Also, the fact that the flight to Varennes went so badly, it made everybody less likely to support them. Both I mentioned the rich people, the foreign royals, but also, there were some people on the revolutionary team. The revolutionary team, I want to emphasize, it’s just chaos. No one’s really in charge of it; there’s all these different factions. We’ve talked about that in other episodes. There’s the Jacobins and the Girondins and the Enragés. They’re all various levels of, like, extreme of how much change they want. But there was a substantial amount of people who wanted to have a constitutional monarchy, like what England had then and kind of has now, which is like, there’s a king, yes, but there’s also a parliament, and the parliament kind of makes the decisions and the king kind of rubber stamps them. So, it’s like, let’s have a king, but not an absolute king. And those people were like, “Maybe let’s not have a king.”
So, the royals had lost their support because of the flight to Varennes situation. Everybody, all these different factions, now kind of saw specifically Marie Antoinette and Berry and their son, the Dauphin, who would be the next king, as kind of obstacles in the way of their goals. So, for the revolutionaries, Marie Antoinette and Berry were obstacles because they were in the way of, like, a full-on revolution that got rid of the monarchy because they were monarchs.
For the émigrés and the foreign royals, they just saw them as kind of like, I don’t think that these are the people we want to be the monarchs right now. So, that kind of makes them more want to support some of the other contenders for the royal throne, which are Berry’s cousin, Ryan Phillippe from Cruel Intentions, and also Berry’s brother, his younger brother, Provence, and his other younger brother, Artois. They’re all guys who’ve been kind of wanting to be king, sort of this whole story, like, since they were boys. So, they support the concept of monarchy, but not Berry as the monarch. The younger brother, Provence, he had successfully escaped because he did the reasonable thing; he left pretending to be one guy, like not a royal, just being some sort of English tradesman or something, him and one servant on a horse. That’s much less suspicious than six people in a party bus moving slowly through the countryside. And he actually left France, which is also another successful part of escaping. So, the fact that Provence had actually escaped made people think, like, this guy is maybe going to be a better king.
So, Manon Roland, a person we talked about in a previous episode—she was a lady reporter on the scene, the Lois Lane of her era, except much less fun parties—she recorded in one of her records that “The word ‘republic’ is now being uttered almost everywhere.” So, there’d been a strong pivot from, like, “Maybe a constitutional monarchy,” to now, like, in Paris, the vibe was like, “Let’s just not have a monarch at all,” and outside of France, it was kind of like, “Let’s have a monarchy, but not Berry as king anymore.” So, Marie Antoinette and Berry had lost most of their support because this plan had not worked.

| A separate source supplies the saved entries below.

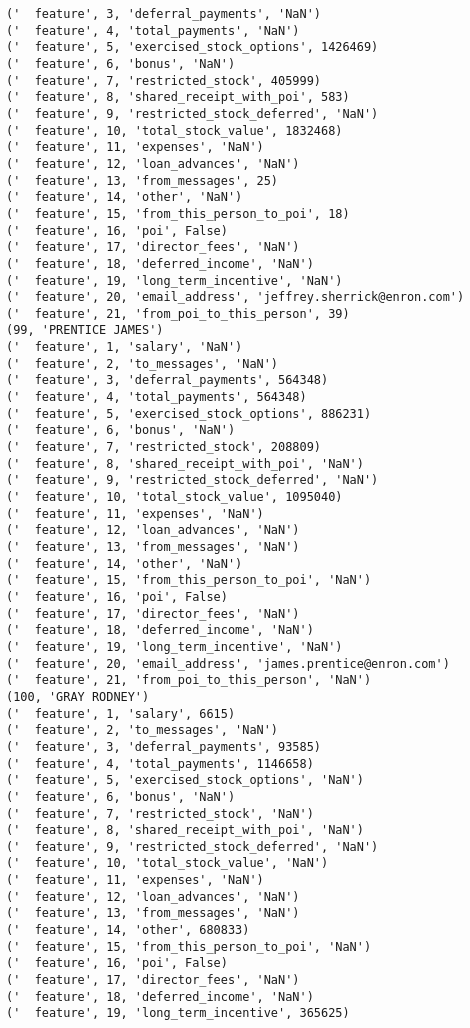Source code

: \begin{verbatim}
('  feature', 3, 'deferral_payments', 'NaN')
('  feature', 4, 'total_payments', 'NaN')
('  feature', 5, 'exercised_stock_options', 1426469)
('  feature', 6, 'bonus', 'NaN')
('  feature', 7, 'restricted_stock', 405999)
('  feature', 8, 'shared_receipt_with_poi', 583)
('  feature', 9, 'restricted_stock_deferred', 'NaN')
('  feature', 10, 'total_stock_value', 1832468)
('  feature', 11, 'expenses', 'NaN')
('  feature', 12, 'loan_advances', 'NaN')
('  feature', 13, 'from_messages', 25)
('  feature', 14, 'other', 'NaN')
('  feature', 15, 'from_this_person_to_poi', 18)
('  feature', 16, 'poi', False)
('  feature', 17, 'director_fees', 'NaN')
('  feature', 18, 'deferred_income', 'NaN')
('  feature', 19, 'long_term_incentive', 'NaN')
('  feature', 20, 'email_address', 'jeffrey.sherrick@enron.com')
('  feature', 21, 'from_poi_to_this_person', 39)
(99, 'PRENTICE JAMES')
('  feature', 1, 'salary', 'NaN')
('  feature', 2, 'to_messages', 'NaN')
('  feature', 3, 'deferral_payments', 564348)
('  feature', 4, 'total_payments', 564348)
('  feature', 5, 'exercised_stock_options', 886231)
('  feature', 6, 'bonus', 'NaN')
('  feature', 7, 'restricted_stock', 208809)
('  feature', 8, 'shared_receipt_with_poi', 'NaN')
('  feature', 9, 'restricted_stock_deferred', 'NaN')
('  feature', 10, 'total_stock_value', 1095040)
('  feature', 11, 'expenses', 'NaN')
('  feature', 12, 'loan_advances', 'NaN')
('  feature', 13, 'from_messages', 'NaN')
('  feature', 14, 'other', 'NaN')
('  feature', 15, 'from_this_person_to_poi', 'NaN')
('  feature', 16, 'poi', False)
('  feature', 17, 'director_fees', 'NaN')
('  feature', 18, 'deferred_income', 'NaN')
('  feature', 19, 'long_term_incentive', 'NaN')
('  feature', 20, 'email_address', 'james.prentice@enron.com')
('  feature', 21, 'from_poi_to_this_person', 'NaN')
(100, 'GRAY RODNEY')
('  feature', 1, 'salary', 6615)
('  feature', 2, 'to_messages', 'NaN')
('  feature', 3, 'deferral_payments', 93585)
('  feature', 4, 'total_payments', 1146658)
('  feature', 5, 'exercised_stock_options', 'NaN')
('  feature', 6, 'bonus', 'NaN')
('  feature', 7, 'restricted_stock', 'NaN')
('  feature', 8, 'shared_receipt_with_poi', 'NaN')
('  feature', 9, 'restricted_stock_deferred', 'NaN')
('  feature', 10, 'total_stock_value', 'NaN')
('  feature', 11, 'expenses', 'NaN')
('  feature', 12, 'loan_advances', 'NaN')
('  feature', 13, 'from_messages', 'NaN')
('  feature', 14, 'other', 680833)
('  feature', 15, 'from_this_person_to_poi', 'NaN')
('  feature', 16, 'poi', False)
('  feature', 17, 'director_fees', 'NaN')
('  feature', 18, 'deferred_income', 'NaN')
('  feature', 19, 'long_term_incentive', 365625)

\end{verbatim}
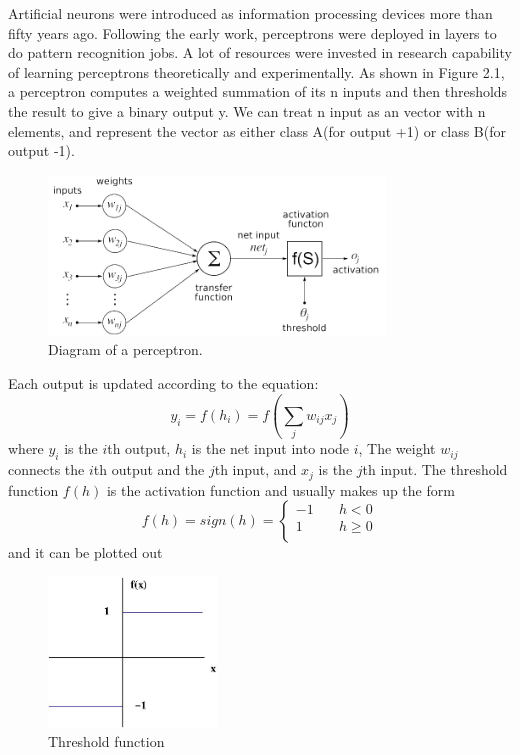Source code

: Artificial neurons were introduced as information processing devices more than fifty years ago\citep{mcculloch1943logical}. Following the early work, perceptrons were deployed in layers to do pattern recognition jobs. A lot of resources were invested in research capability of learning perceptrons theoretically and experimentally. As shown in Figure 2.1, a perceptron computes a weighted summation of its n inputs and then thresholds the result to give a binary output y. We can treat n input as an vector with n elements, and represent the vector as either class A(for output +1) or class B(for output -1).
\graphicspath{ {./Figures/} }
\begin{figure}[!htb]
\centering
\includegraphics[width=0.8\textwidth]{Figure2-1.png}
\caption{\label{fig:perceptron}Diagram of a perceptron.}
\end{figure}

Each output is updated according to the equation:
\begin{equation}\label{eq:BasicEq}
y_{i} = f(h_{i}) = f\left(\sum_{j}w_{ij}x_{j}\right)
\end{equation}
where $y_{i}$ is the $i$th output, $h_{i}$ is the net input into node $i$, The weight $w_{ij}$ connects the $i$th output and the $j$th input, and $x_{j}$ is the $j$th input. The threshold function $f(h)$ is the activation function and usually makes up the form
\begin{equation}\label{eq:FullEq}
f(h) = sign(h) = 
  \begin{cases}
    -1       & \quad h < 0 \\
    1  & \quad h \geq 0\\
  \end{cases}
\end{equation}
and it can be plotted out
\graphicspath{ {./Figures/} }
\begin{figure}[!htb]
\centering
\includegraphics[width=0.4\textwidth]{bipolar-threshold.jpg}
\caption{\label{fig:ThresholdFunc}Threshold function}
\end{figure}

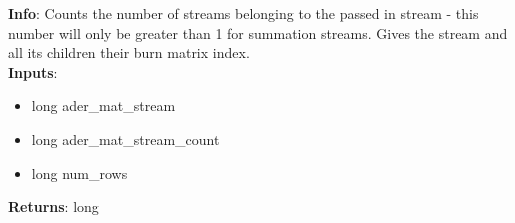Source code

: \textbf{Info}: Counts the number of streams belonging to the passed in stream -
this number will only be greater than 1 for summation streams. Gives the
stream and all its children their burn matrix index.\\

\noindent \textbf{Inputs}:
\begin{itemize}
\item{long ader\_mat\_stream}
\item{long ader\_mat\_stream\_count}
\item{long num\_rows}
\end{itemize}

\noindent \textbf{Returns}: long
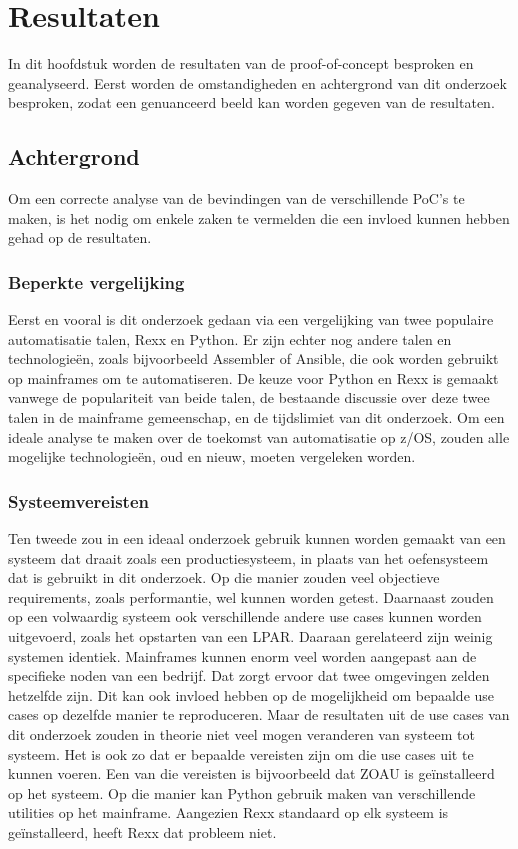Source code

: \chapter{Resultaten}%
\label{ch:Resultaten}
In dit hoofdstuk worden de resultaten van de proof-of-concept besproken en geanalyseerd. Eerst worden de omstandigheden en achtergrond van dit onderzoek besproken, zodat een genuanceerd beeld kan worden gegeven van de resultaten.

\section{Achtergrond}
Om een correcte analyse van de bevindingen van de verschillende PoC's te maken, is het nodig om enkele zaken te vermelden die een invloed kunnen hebben gehad op de resultaten.

\subsection{Beperkte vergelijking}
Eerst en vooral is dit onderzoek gedaan via een vergelijking van twee populaire automatisatie talen, Rexx en Python. Er zijn echter nog andere talen en technologieën, zoals bijvoorbeeld Assembler of Ansible, die ook worden gebruikt op mainframes om te automatiseren. De keuze voor Python en Rexx is gemaakt vanwege de populariteit van beide talen, de bestaande discussie over deze twee talen in de mainframe gemeenschap, en de tijdslimiet van dit onderzoek. Om een ideale analyse te maken over de toekomst van automatisatie op z/OS, zouden alle mogelijke technologieën, oud en nieuw, moeten vergeleken worden.

\subsection{Systeemvereisten}
Ten tweede zou in een ideaal onderzoek gebruik kunnen worden gemaakt van een systeem dat draait zoals een productiesysteem, in plaats van het oefensysteem dat is gebruikt in dit onderzoek. Op die manier zouden veel objectieve requirements, zoals performantie, wel kunnen worden getest. Daarnaast zouden op een volwaardig systeem ook verschillende andere use cases kunnen worden uitgevoerd, zoals het opstarten van een LPAR. Daaraan gerelateerd zijn weinig systemen identiek. Mainframes kunnen enorm veel worden aangepast aan de specifieke noden van een bedrijf. Dat zorgt ervoor dat twee omgevingen zelden hetzelfde zijn. Dit kan ook invloed hebben op de mogelijkheid om bepaalde use cases op dezelfde manier te reproduceren. Maar de resultaten uit de use cases van dit onderzoek zouden in theorie niet veel mogen veranderen van systeem tot systeem. Het is ook zo dat er bepaalde vereisten zijn om die use cases uit te kunnen voeren. Een van die vereisten is bijvoorbeeld dat ZOAU is geïnstalleerd op het systeem. Op die manier kan Python gebruik maken van verschillende utilities op het mainframe. Aangezien Rexx standaard op elk systeem is geïnstalleerd, heeft Rexx dat probleem niet.

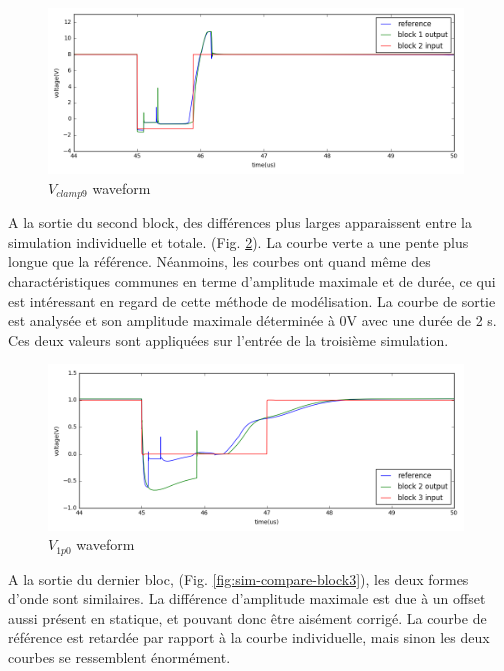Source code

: \begin{figure}[!h]
  \centering
  \includegraphics[width=0.98\textwidth]{src/1/figures/simulation_comparison_block1.png}
  \caption{$V_{clamp9}$ waveform}
  \label{fig:sim-compare-block1}
\end{figure}

A la sortie du second block, des différences plus larges apparaissent entre la simulation individuelle et totale. (Fig. \ref{fig:sim-compare-block2}).
La courbe verte a une pente plus longue que la référence.
Néanmoins, les courbes ont quand même des charactéristiques communes en terme d'amplitude maximale et de durée, ce qui est intéressant en regard de cette méthode de modélisation.
La courbe de sortie est analysée et son amplitude maximale déterminée à 0V avec une durée de 2 \textmugreek{}s.
Ces deux valeurs sont appliquées sur l'entrée de la troisième simulation.

\begin{figure}[!h]
  \centering
  \includegraphics[width=0.98\textwidth]{src/1/figures/simulation_comparison_block2.png}
  \caption{$V_{1p0}$ waveform}
  \label{fig:sim-compare-block2}
\end{figure}

A la sortie du dernier bloc, (Fig. \ref{fig:sim-compare-block3}), les deux formes d'onde sont similaires.
La différence d'amplitude maximale est due à un offset aussi présent en statique, et pouvant donc être aisément corrigé.
La courbe de référence est retardée par rapport à la courbe individuelle, mais sinon les deux courbes se ressemblent énormément.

Berry is a person I’ve talked about a lot. He’s not somebody who adapts well with change; he’s not good at making decisions. He likes his routines; he likes things to be predictable and the same. And in all those contexts where it’s just like, “Oh, what if society changes?” This is not his time. He had fully shut down, sort of, emotionally, verbally. He just didn’t talk at all for days on end. He was in a deep depression, and this kind of left, with all the advisors gone, and so many of their helpers not helping them anymore, and their friends, it turns out, weren’t really friends anymore, this leaves Marie Antoinette as in charge of everything. And she’s stepping up, but again, she’s not necessarily the person who’s going to succeed in this situation. But she’s just like, “Someone has to step up, and that person’s going to be me.” All she could do is really just buy time, do anything she could to buy them time. The only thing that seemed possible to help her at this point was that her brother, who was the Holy Roman Emperor or another rescuer, like another foreign country, would come in, burst into Paris and rescue them. That was the only thing that she thought would happen. So, she’s just trying to buy time until it happens and make sure that they’re not executed at the same time.
And just to sort of coincide with other episodes we’ve talked about this past season, we did several episodes talking about the people involved in the Haitian Revolution. So, it was at this time, we’re in August 1791, and this is when the Haitian Revolution began. I believe it was August 21, 1791. And that revolution was many years long, I think it went until 1804, but this is when that happened. And part of why that happened when it did is because— We talked about this a lot in other episodes, we really get in. If you want to learn more about the Haitian Revolution, just scroll back in your app and you’ll see those episodes. But part of why this happened at this time is that… At the time, what we now know as Haiti was called Saint-Domingue, and it was a French colony. As a French colony, when they heard (and by ‘they’, I mean the enslaved people of Saint-Domingue) when they heard that the French assembly had released this Declaration on the Rights of Man and of the Citizen, which said, all men have rights, they were like, “Well, what about us, the enslaved people of Saint-Domingue?” And they, this led, ultimately, this plus a lot of other things I talked about in other episodes, led to the Haitian Revolution breaking out. So, that’s happening at the same time as all of this, just to coincide everything that’s happened in this really chaotic time in history, which continues to parallel our time in history eerily.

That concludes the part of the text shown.